The novel follows several different families, but all center on this cursed farm, which Clare bought dirt cheap at foreclosure soon after the suicides. Pretty soon the Hale boys start coming around to do odd jobs, inexorably drawn back to the house they were raised in until the loss of the farm and their parents’ deaths. Because we know from the beginning that Katherine Clare was murdered, and their own parents killed themselves (ruled accidental, but who knows what really happened?) there’s a feeling of malaise over everything, as if everyone is suspcious.

I remember thinking that this book is like a cross between The Talented Mr. Ripley and The Women’s Room. Like so many other protagonists in literary novels, Professor Clare seduces and terribly abuses/uses a troubled young woman with apparently zero sense that he’s doing anything morally wrong. (Ah, the hubris of spoiled upper class white men.) When that’s not enough, he decides to commit fraud and then moves on to other crimes, like being an brutal husband and a mediocre father. Meanwhile, Katherine and the late Ella Hale are portrayed as brilliant, talented, near saintly women bowed down by the grueling and cruel weight of wife and motherhood. That Ella is dead doesn’t remove her from the story, since she appears as a ghost or as ghostly happenings several times.

As a period piece, this has some great characters. I liked Justine, the freewheeling hippy weaver with her homemade soups and llamas and unshaven armpits and solid marriage to a man she loves. I know I was supposed to feel more sorry for Katherine than I did, but she seemed rather one-dimensional, a stand-in for the gentle spirit of femininity, crushed by a cruel phallocratic world. Ella was even worse, being a martyred Madonna who hates her nasty husband, and still agrees to kill herself along with him “because he asked her,” even though she had three boys to raise. That is a kind of pathological passivity that made me skeptical. I can barely imagine such a stupid decision, nor respect the woman who makes it.

So there is one main question in the story: Who killed Katherine Clare? It becomes pretty obvious about halfway through who did it, so much so that even though they never spell it out for you, you know exactly how it happened. The second question becomes, “will the murderer get caught and convicted?”

The resolution of the second question is what put this firmly into the literary camp. Unlike genre fiction, which has its own rules, literary novels emulate life. The ending bothered me a lot, infurated me, exasperated me, and then it didn’t, because I can see how it sort of played into this theme.

I think that the main story is not about these people, but about the house. The realtor says something about how a house chooses its owner, which is creepy and metaphysical, but totally fitting in a book containing ghosts and spiritualists and a cursed farm. The house’s owners die in it, and then the next owner, George Clare, comes into town and directly or indirectly destroys a number of lives.

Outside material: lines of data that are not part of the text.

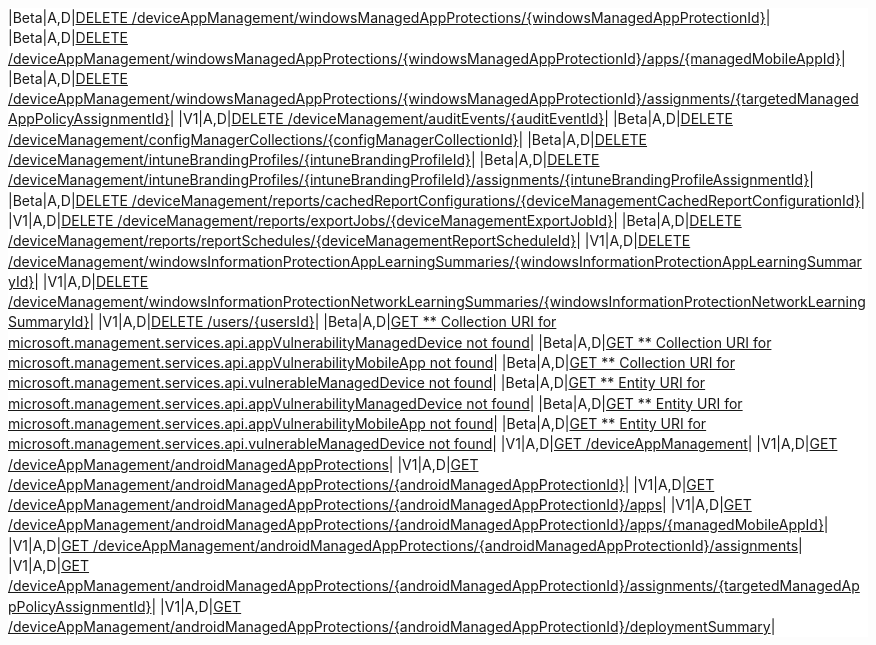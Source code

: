 |Beta|A,D|[DELETE /deviceAppManagement/windowsManagedAppProtections/{windowsManagedAppProtectionId}](https://docs.microsoft.com/graph/api/intune-mam-windowsmanagedappprotection-delete?view=graph-rest-beta&tabs=http)|
|Beta|A,D|[DELETE /deviceAppManagement/windowsManagedAppProtections/{windowsManagedAppProtectionId}/apps/{managedMobileAppId}](https://docs.microsoft.com/graph/api/intune-mam-managedmobileapp-delete?view=graph-rest-beta&tabs=http)|
|Beta|A,D|[DELETE /deviceAppManagement/windowsManagedAppProtections/{windowsManagedAppProtectionId}/assignments/{targetedManagedAppPolicyAssignmentId}](https://docs.microsoft.com/graph/api/intune-mam-targetedmanagedapppolicyassignment-delete?view=graph-rest-beta&tabs=http)|
|V1|A,D|[DELETE /deviceManagement/auditEvents/{auditEventId}](https://docs.microsoft.com/graph/api/intune-auditing-auditevent-delete?view=graph-rest-1.0&tabs=http)|
|Beta|A,D|[DELETE /deviceManagement/configManagerCollections/{configManagerCollectionId}](https://docs.microsoft.com/graph/api/intune-partnerintegration-configmanagercollection-delete?view=graph-rest-beta&tabs=http)|
|Beta|A,D|[DELETE /deviceManagement/intuneBrandingProfiles/{intuneBrandingProfileId}](https://docs.microsoft.com/graph/api/intune-wip-intunebrandingprofile-delete?view=graph-rest-beta&tabs=http)|
|Beta|A,D|[DELETE /deviceManagement/intuneBrandingProfiles/{intuneBrandingProfileId}/assignments/{intuneBrandingProfileAssignmentId}](https://docs.microsoft.com/graph/api/intune-wip-intunebrandingprofileassignment-delete?view=graph-rest-beta&tabs=http)|
|Beta|A,D|[DELETE /deviceManagement/reports/cachedReportConfigurations/{deviceManagementCachedReportConfigurationId}](https://docs.microsoft.com/graph/api/intune-reporting-devicemanagementcachedreportconfiguration-delete?view=graph-rest-beta&tabs=http)|
|V1|A,D|[DELETE /deviceManagement/reports/exportJobs/{deviceManagementExportJobId}](https://docs.microsoft.com/graph/api/intune-reporting-devicemanagementexportjob-delete?view=graph-rest-1.0&tabs=http)|
|Beta|A,D|[DELETE /deviceManagement/reports/reportSchedules/{deviceManagementReportScheduleId}](https://docs.microsoft.com/graph/api/intune-reporting-devicemanagementreportschedule-delete?view=graph-rest-beta&tabs=http)|
|V1|A,D|[DELETE /deviceManagement/windowsInformationProtectionAppLearningSummaries/{windowsInformationProtectionAppLearningSummaryId}](https://docs.microsoft.com/graph/api/intune-wip-windowsinformationprotectionapplearningsummary-delete?view=graph-rest-1.0&tabs=http)|
|V1|A,D|[DELETE /deviceManagement/windowsInformationProtectionNetworkLearningSummaries/{windowsInformationProtectionNetworkLearningSummaryId}](https://docs.microsoft.com/graph/api/intune-wip-windowsinformationprotectionnetworklearningsummary-delete?view=graph-rest-1.0&tabs=http)|
|V1|A,D|[DELETE /users/{usersId}](https://docs.microsoft.com/graph/api/intune-mam-user-delete?view=graph-rest-1.0&tabs=http)|
|Beta|A,D|[GET ** Collection URI for microsoft.management.services.api.appVulnerabilityManagedDevice not found](https://docs.microsoft.com/graph/api/intune-partnerintegration-appvulnerabilitymanageddevice-list?view=graph-rest-beta&tabs=http)|
|Beta|A,D|[GET ** Collection URI for microsoft.management.services.api.appVulnerabilityMobileApp not found](https://docs.microsoft.com/graph/api/intune-partnerintegration-appvulnerabilitymobileapp-list?view=graph-rest-beta&tabs=http)|
|Beta|A,D|[GET ** Collection URI for microsoft.management.services.api.vulnerableManagedDevice not found](https://docs.microsoft.com/graph/api/intune-partnerintegration-vulnerablemanageddevice-list?view=graph-rest-beta&tabs=http)|
|Beta|A,D|[GET ** Entity URI for microsoft.management.services.api.appVulnerabilityManagedDevice not found](https://docs.microsoft.com/graph/api/intune-partnerintegration-appvulnerabilitymanageddevice-get?view=graph-rest-beta&tabs=http)|
|Beta|A,D|[GET ** Entity URI for microsoft.management.services.api.appVulnerabilityMobileApp not found](https://docs.microsoft.com/graph/api/intune-partnerintegration-appvulnerabilitymobileapp-get?view=graph-rest-beta&tabs=http)|
|Beta|A,D|[GET ** Entity URI for microsoft.management.services.api.vulnerableManagedDevice not found](https://docs.microsoft.com/graph/api/intune-partnerintegration-vulnerablemanageddevice-get?view=graph-rest-beta&tabs=http)|
|V1|A,D|[GET /deviceAppManagement](https://docs.microsoft.com/graph/api/intune-unlock-deviceappmanagement-get?view=graph-rest-1.0&tabs=http)|
|V1|A,D|[GET /deviceAppManagement/androidManagedAppProtections](https://docs.microsoft.com/graph/api/intune-mam-androidmanagedappprotection-list?view=graph-rest-1.0&tabs=http)|
|V1|A,D|[GET /deviceAppManagement/androidManagedAppProtections/{androidManagedAppProtectionId}](https://docs.microsoft.com/graph/api/intune-mam-androidmanagedappprotection-get?view=graph-rest-1.0&tabs=http)|
|V1|A,D|[GET /deviceAppManagement/androidManagedAppProtections/{androidManagedAppProtectionId}/apps](https://docs.microsoft.com/graph/api/intune-mam-managedmobileapp-list?view=graph-rest-1.0&tabs=http)|
|V1|A,D|[GET /deviceAppManagement/androidManagedAppProtections/{androidManagedAppProtectionId}/apps/{managedMobileAppId}](https://docs.microsoft.com/graph/api/intune-mam-managedmobileapp-get?view=graph-rest-1.0&tabs=http)|
|V1|A,D|[GET /deviceAppManagement/androidManagedAppProtections/{androidManagedAppProtectionId}/assignments](https://docs.microsoft.com/graph/api/intune-mam-targetedmanagedapppolicyassignment-list?view=graph-rest-1.0&tabs=http)|
|V1|A,D|[GET /deviceAppManagement/androidManagedAppProtections/{androidManagedAppProtectionId}/assignments/{targetedManagedAppPolicyAssignmentId}](https://docs.microsoft.com/graph/api/intune-mam-targetedmanagedapppolicyassignment-get?view=graph-rest-1.0&tabs=http)|
|V1|A,D|[GET /deviceAppManagement/androidManagedAppProtections/{androidManagedAppProtectionId}/deploymentSummary](https://docs.microsoft.com/graph/api/intune-mam-managedapppolicydeploymentsummary-get?view=graph-rest-1.0&tabs=http)|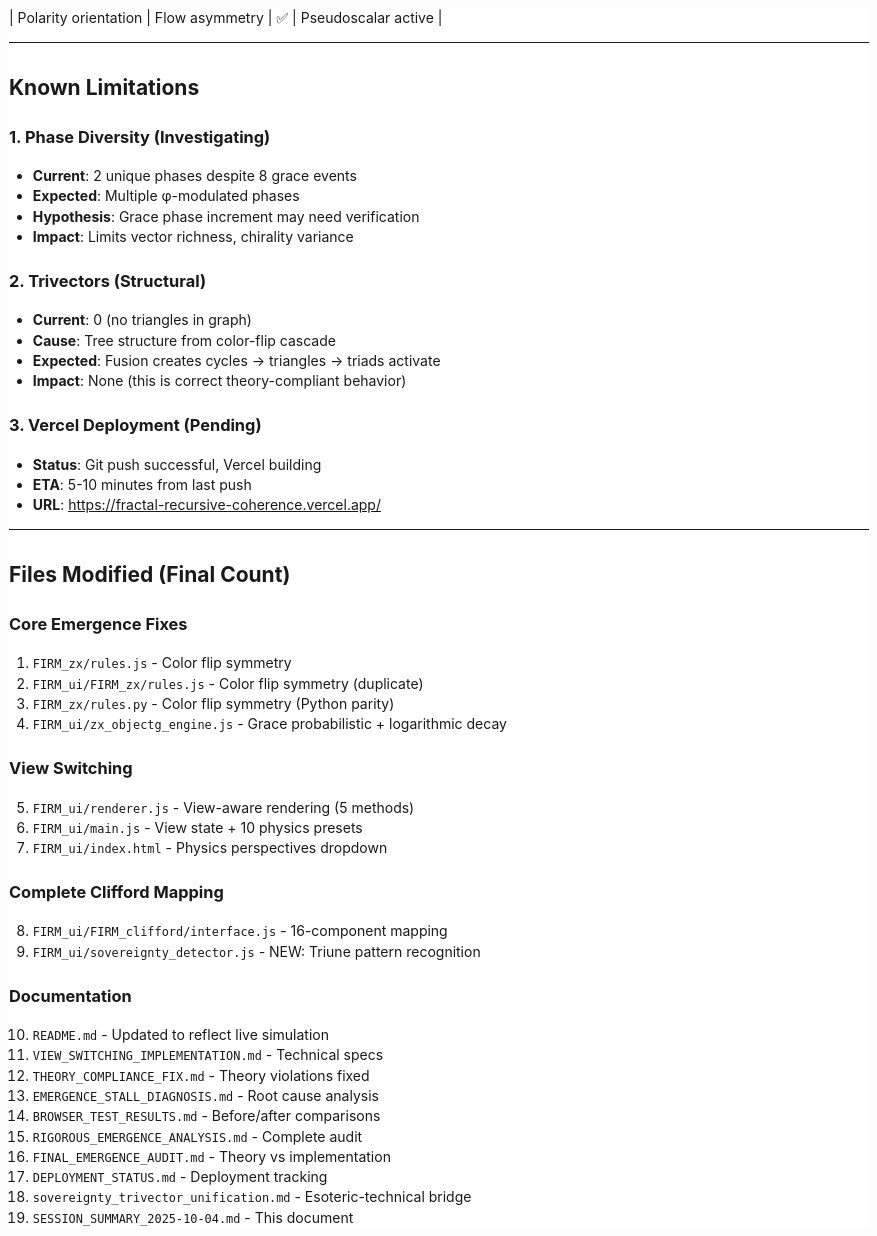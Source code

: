 | Polarity orientation | Flow asymmetry | ✅ | Pseudoscalar active |

---

## Known Limitations

### 1. Phase Diversity (Investigating)
- **Current**: 2 unique phases despite 8 grace events
- **Expected**: Multiple φ-modulated phases
- **Hypothesis**: Grace phase increment may need verification
- **Impact**: Limits vector richness, chirality variance

### 2. Trivectors (Structural)
- **Current**: 0 (no triangles in graph)
- **Cause**: Tree structure from color-flip cascade
- **Expected**: Fusion creates cycles → triangles → triads activate
- **Impact**: None (this is correct theory-compliant behavior)

### 3. Vercel Deployment (Pending)
- **Status**: Git push successful, Vercel building
- **ETA**: 5-10 minutes from last push
- **URL**: https://fractal-recursive-coherence.vercel.app/

---

## Files Modified (Final Count)

### Core Emergence Fixes
1. `FIRM_zx/rules.js` - Color flip symmetry
2. `FIRM_ui/FIRM_zx/rules.js` - Color flip symmetry (duplicate)
3. `FIRM_zx/rules.py` - Color flip symmetry (Python parity)
4. `FIRM_ui/zx_objectg_engine.js` - Grace probabilistic + logarithmic decay

### View Switching
5. `FIRM_ui/renderer.js` - View-aware rendering (5 methods)
6. `FIRM_ui/main.js` - View state + 10 physics presets
7. `FIRM_ui/index.html` - Physics perspectives dropdown

### Complete Clifford Mapping
8. `FIRM_ui/FIRM_clifford/interface.js` - 16-component mapping
9. `FIRM_ui/sovereignty_detector.js` - NEW: Triune pattern recognition

### Documentation
10. `README.md` - Updated to reflect live simulation
11. `VIEW_SWITCHING_IMPLEMENTATION.md` - Technical specs
12. `THEORY_COMPLIANCE_FIX.md` - Theory violations fixed
13. `EMERGENCE_STALL_DIAGNOSIS.md` - Root cause analysis
14. `BROWSER_TEST_RESULTS.md` - Before/after comparisons
15. `RIGOROUS_EMERGENCE_ANALYSIS.md` - Complete audit
16. `FINAL_EMERGENCE_AUDIT.md` - Theory vs implementation
17. `DEPLOYMENT_STATUS.md` - Deployment tracking
18. `sovereignty_trivector_unification.md` - Esoteric-technical bridge
19. `SESSION_SUMMARY_2025-10-04.md` - This document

But even “get out of town” is too facile a theme. Everyone wants to move away from Chosen, but some who move away do worse than some who stay. And the young couple in love who eventually move away together away from the bad influence of George Clare can’t seem to shake his pall. Even Cole Hale, the son whose story is one of the major ones of the book, seems to be drawn back to the house again and again, but says at the end that he wouldn’t mind putting a match to the place. The house is like George Clare, a bad influence whose victims can’t seem to break free from.

So it’s not really a psycho thriller, or a mystery, or a supernatural novel, but a little of all three. And there’s love in this book, quite a few romances, but most of them end badly. Some end horrifically. It’s a dark little book, and quite sad in places, without much happy resolution, but it’s complicated enough to make you think, and so for that reason I liked it.